== What you are asked to do ==
Without the pictures, write the listing out again exactly as it appears.
======== Records for the task
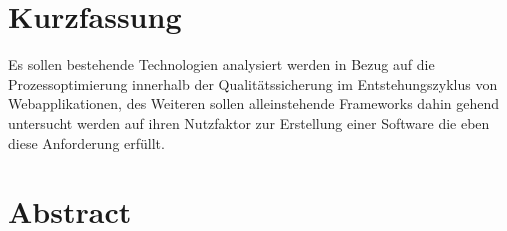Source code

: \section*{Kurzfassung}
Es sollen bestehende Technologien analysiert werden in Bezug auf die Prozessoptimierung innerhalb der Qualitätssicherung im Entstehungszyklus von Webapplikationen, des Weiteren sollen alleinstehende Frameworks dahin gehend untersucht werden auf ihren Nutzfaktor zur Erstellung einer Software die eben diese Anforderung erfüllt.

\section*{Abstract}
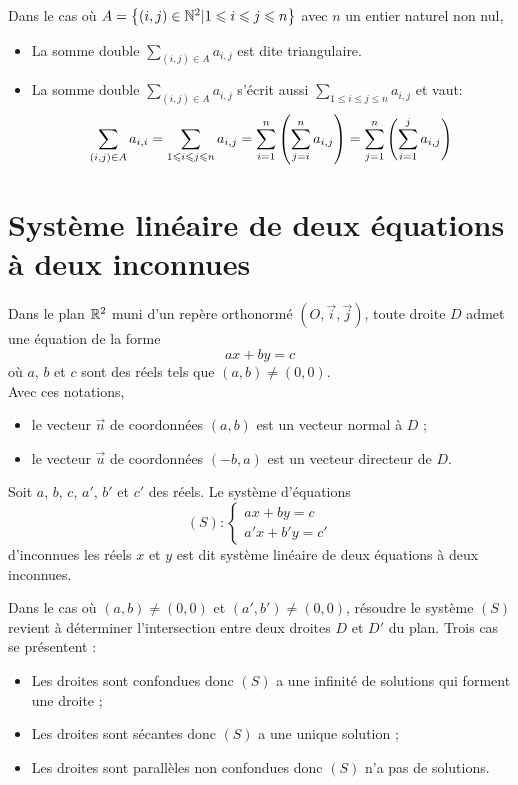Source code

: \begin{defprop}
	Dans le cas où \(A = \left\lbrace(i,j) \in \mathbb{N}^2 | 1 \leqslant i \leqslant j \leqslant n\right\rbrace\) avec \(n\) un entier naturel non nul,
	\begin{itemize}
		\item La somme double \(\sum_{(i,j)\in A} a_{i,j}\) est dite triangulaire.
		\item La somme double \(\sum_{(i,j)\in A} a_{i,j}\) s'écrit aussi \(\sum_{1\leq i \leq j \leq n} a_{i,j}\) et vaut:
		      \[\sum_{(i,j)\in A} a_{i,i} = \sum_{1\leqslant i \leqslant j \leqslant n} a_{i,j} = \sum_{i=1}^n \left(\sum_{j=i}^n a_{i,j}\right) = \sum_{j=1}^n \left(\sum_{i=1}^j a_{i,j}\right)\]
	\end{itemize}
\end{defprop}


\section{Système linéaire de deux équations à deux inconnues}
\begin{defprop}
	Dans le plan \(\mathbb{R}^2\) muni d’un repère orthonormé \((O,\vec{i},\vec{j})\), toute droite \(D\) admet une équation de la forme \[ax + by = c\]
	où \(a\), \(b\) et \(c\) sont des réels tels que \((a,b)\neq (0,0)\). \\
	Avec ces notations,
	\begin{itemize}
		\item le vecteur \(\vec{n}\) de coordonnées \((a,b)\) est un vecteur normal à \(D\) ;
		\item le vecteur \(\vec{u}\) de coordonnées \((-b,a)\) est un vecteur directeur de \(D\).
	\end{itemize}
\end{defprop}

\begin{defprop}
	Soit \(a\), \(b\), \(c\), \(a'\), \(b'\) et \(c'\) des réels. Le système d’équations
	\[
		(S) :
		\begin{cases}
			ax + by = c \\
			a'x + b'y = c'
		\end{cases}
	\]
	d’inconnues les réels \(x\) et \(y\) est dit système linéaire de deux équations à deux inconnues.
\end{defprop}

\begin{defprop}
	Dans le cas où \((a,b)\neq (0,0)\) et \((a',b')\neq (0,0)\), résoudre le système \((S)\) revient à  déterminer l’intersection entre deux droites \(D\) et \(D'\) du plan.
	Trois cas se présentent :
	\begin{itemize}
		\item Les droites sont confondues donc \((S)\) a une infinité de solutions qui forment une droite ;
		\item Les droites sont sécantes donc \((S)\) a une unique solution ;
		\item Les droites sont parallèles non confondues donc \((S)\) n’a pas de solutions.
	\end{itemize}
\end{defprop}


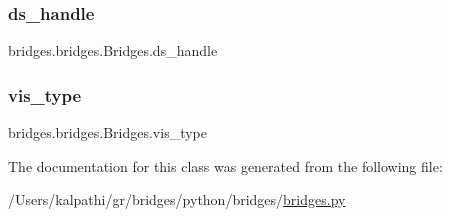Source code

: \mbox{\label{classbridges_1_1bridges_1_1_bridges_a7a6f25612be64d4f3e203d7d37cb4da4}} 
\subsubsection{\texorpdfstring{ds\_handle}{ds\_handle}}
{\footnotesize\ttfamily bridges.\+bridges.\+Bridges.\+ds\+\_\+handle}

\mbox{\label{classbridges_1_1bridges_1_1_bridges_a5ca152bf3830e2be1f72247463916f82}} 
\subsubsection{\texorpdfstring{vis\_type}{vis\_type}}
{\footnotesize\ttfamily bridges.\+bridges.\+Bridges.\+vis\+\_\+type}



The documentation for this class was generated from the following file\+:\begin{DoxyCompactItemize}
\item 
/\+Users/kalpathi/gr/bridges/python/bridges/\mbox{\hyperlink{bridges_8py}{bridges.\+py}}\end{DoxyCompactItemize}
================
== Result for this exercise ==
Source code

: \section*{Kurzfassung}
Es sollen bestehende Technologien analysiert werden in Bezug auf die Prozessoptimierung innerhalb der Qualitätssicherung im Entstehungszyklus von Webapplikationen, des Weiteren sollen alleinstehende Frameworks dahin gehend untersucht werden auf ihren Nutzfaktor zur Erstellung einer Software die eben diese Anforderung erfüllt.

\section*{Abstract}
Source code

: \begin{defprop}
	Dans le cas où \(A = \left\lbrace(i,j) \in \mathbb{N}^2 | 1 \leqslant i \leqslant j \leqslant n\right\rbrace\) avec \(n\) un entier naturel non nul,
	\begin{itemize}
		\item La somme double \(\sum_{(i,j)\in A} a_{i,j}\) est dite triangulaire.
		\item La somme double \(\sum_{(i,j)\in A} a_{i,j}\) s'écrit aussi \(\sum_{1\leq i \leq j \leq n} a_{i,j}\) et vaut:
		      \[\sum_{(i,j)\in A} a_{i,i} = \sum_{1\leqslant i \leqslant j \leqslant n} a_{i,j} = \sum_{i=1}^n \left(\sum_{j=i}^n a_{i,j}\right) = \sum_{j=1}^n \left(\sum_{i=1}^j a_{i,j}\right)\]
	\end{itemize}
\end{defprop}


\section{Système linéaire de deux équations à deux inconnues}
\begin{defprop}
	Dans le plan \(\mathbb{R}^2\) muni d’un repère orthonormé \((O,\vec{i},\vec{j})\), toute droite \(D\) admet une équation de la forme \[ax + by = c\]
	où \(a\), \(b\) et \(c\) sont des réels tels que \((a,b)\neq (0,0)\). \\
	Avec ces notations,
	\begin{itemize}
		\item le vecteur \(\vec{n}\) de coordonnées \((a,b)\) est un vecteur normal à \(D\) ;
		\item le vecteur \(\vec{u}\) de coordonnées \((-b,a)\) est un vecteur directeur de \(D\).
	\end{itemize}
\end{defprop}

\begin{defprop}
	Soit \(a\), \(b\), \(c\), \(a'\), \(b'\) et \(c'\) des réels. Le système d’équations
	\[
		(S) :
		\begin{cases}
			ax + by = c \\
			a'x + b'y = c'
		\end{cases}
	\]
	d’inconnues les réels \(x\) et \(y\) est dit système linéaire de deux équations à deux inconnues.
\end{defprop}

\begin{defprop}
	Dans le cas où \((a,b)\neq (0,0)\) et \((a',b')\neq (0,0)\), résoudre le système \((S)\) revient à  déterminer l’intersection entre deux droites \(D\) et \(D'\) du plan.
	Trois cas se présentent :
	\begin{itemize}
		\item Les droites sont confondues donc \((S)\) a une infinité de solutions qui forment une droite ;
		\item Les droites sont sécantes donc \((S)\) a une unique solution ;
		\item Les droites sont parallèles non confondues donc \((S)\) n’a pas de solutions.
	\end{itemize}
\end{defprop}


Source code

: \mbox{\label{classbridges_1_1bridges_1_1_bridges_a7a6f25612be64d4f3e203d7d37cb4da4}} 
\subsubsection{\texorpdfstring{ds\_handle}{ds\_handle}}
{\footnotesize\ttfamily bridges.\+bridges.\+Bridges.\+ds\+\_\+handle}

\mbox{\label{classbridges_1_1bridges_1_1_bridges_a5ca152bf3830e2be1f72247463916f82}} 
\subsubsection{\texorpdfstring{vis\_type}{vis\_type}}
{\footnotesize\ttfamily bridges.\+bridges.\+Bridges.\+vis\+\_\+type}



The documentation for this class was generated from the following file\+:\begin{DoxyCompactItemize}
\item 
/\+Users/kalpathi/gr/bridges/python/bridges/\mbox{\hyperlink{bridges_8py}{bridges.\+py}}\end{DoxyCompactItemize}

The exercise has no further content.